The belated blitzkrieg eventually came. Over a hot-shooting stretch early in the second half, the Terps turned a single-digit lead, 42-33, into one they could feel at ease with. Sophomore point guard Anthony Cowan Jr. (team-high 18 points) hit a 3-pointer. Junior forward Ivan Bender converted a layup. Then sophomore guard Kevin Huerter (14 points) and senior wing Jared Nickens (14 points) converted from deep, too. Like that, it was 53-35.
“We just had to play harder and play better, and we did that,” Nickens said.
Through the final buzzer, Maryland went through the motions, which was all it had to do. The Terps got easy points on turnovers and threw balls away themselves (15 total). They were slow to loose balls and not much better in the open floor. Even with starters playing into the game’s final minutes, they led by only as many as 22.
That was less than the final margin of victory in three of their games against Division I opponents.
“A lot of people don’t understand how hard it is to play these games, but that’s not an excuse,” said Cowan, who shot 5-for-15 overall but also had seven assists and six rebounds. “We have to always come out. Coach always says, if we want to be a championship team, we always have to play like a championship team, not just in certain games. That’s on us. We’ve got to take care of that.”
Slow start: Despite the Terps’ halftime lead, there was no better barometer of the even play over the first 20 minutes than how long each team led for. Catholic was up for 9:46, Maryland for 9:13.
The Terps scored the night’s first two points as easily as expected, with a dunk by senior center Michal Cekovsky just 15 seconds in. But the Cardinals hit five of their first seven shots and led 15-10 less than six minutes in before Maryland responded. A mid-range jumper by Nickens pushed the Terps ahead 18-17, only for Catholic to punch back with a 3-pointer. Not until sophomore forward Joshua Tomaic (seven points and a game-high eight rebounds) scored five straight points did Maryland lead by more than two. By then, over 11 minutes had elapsed.
“I think I probably should’ve asked one of the assistants to pinch me during the second media timeout, because I thought I was dreaming a little bit,” said Cardinals coach Steve Howes, a Washington native and lifelong Terps fan.

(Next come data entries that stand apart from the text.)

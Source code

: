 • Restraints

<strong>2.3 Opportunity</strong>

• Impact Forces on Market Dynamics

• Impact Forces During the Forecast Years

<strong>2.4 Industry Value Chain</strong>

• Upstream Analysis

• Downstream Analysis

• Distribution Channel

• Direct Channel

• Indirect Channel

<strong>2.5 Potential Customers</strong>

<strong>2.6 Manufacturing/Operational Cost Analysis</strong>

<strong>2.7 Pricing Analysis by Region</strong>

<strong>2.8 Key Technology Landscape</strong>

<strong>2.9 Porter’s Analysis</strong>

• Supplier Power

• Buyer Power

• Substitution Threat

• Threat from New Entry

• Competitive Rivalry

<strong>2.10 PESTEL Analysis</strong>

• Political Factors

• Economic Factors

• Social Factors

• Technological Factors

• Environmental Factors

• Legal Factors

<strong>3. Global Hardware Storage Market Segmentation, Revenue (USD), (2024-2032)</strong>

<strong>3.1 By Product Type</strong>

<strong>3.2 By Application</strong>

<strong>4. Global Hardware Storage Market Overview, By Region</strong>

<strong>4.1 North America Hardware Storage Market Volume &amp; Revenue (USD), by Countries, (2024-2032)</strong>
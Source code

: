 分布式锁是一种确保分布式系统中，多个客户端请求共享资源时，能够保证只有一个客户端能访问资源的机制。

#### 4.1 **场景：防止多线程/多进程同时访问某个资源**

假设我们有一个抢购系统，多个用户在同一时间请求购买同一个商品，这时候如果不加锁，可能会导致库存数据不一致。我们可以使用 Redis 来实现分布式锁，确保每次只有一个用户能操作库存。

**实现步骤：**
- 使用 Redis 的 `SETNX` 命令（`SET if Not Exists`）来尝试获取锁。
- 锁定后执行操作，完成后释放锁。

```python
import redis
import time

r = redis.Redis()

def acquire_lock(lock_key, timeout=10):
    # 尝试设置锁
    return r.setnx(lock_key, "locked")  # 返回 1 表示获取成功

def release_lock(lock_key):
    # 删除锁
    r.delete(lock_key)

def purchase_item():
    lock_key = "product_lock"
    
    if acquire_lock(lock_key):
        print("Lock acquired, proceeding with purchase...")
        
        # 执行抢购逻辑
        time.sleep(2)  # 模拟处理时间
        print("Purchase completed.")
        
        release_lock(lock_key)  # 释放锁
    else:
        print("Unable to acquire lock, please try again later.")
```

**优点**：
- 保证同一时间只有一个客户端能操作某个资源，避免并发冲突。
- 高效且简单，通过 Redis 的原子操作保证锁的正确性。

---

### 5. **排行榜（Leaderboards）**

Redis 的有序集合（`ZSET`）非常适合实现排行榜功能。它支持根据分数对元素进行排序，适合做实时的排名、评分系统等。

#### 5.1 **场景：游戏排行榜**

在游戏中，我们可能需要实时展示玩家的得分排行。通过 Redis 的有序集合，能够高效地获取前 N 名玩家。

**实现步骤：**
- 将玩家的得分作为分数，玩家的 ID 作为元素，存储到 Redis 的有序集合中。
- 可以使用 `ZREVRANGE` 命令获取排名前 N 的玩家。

Storied history: Catholic competed in Division I from just 1976 to 1981, but the Northeast Washington school has a surprisingly competitive history against Maryland. With Tuesday’s win, the Terps are 13-10 all time against the Cardinals. The teams first met in the 1910-11 season, Maryland’s first varsity season, and they last met in 1978.
Former Maryland assistant coach and George Washington head coach Mike Lonergan played point guard for Catholic and later coached the team, winning the Division III NCAA championship in 2001.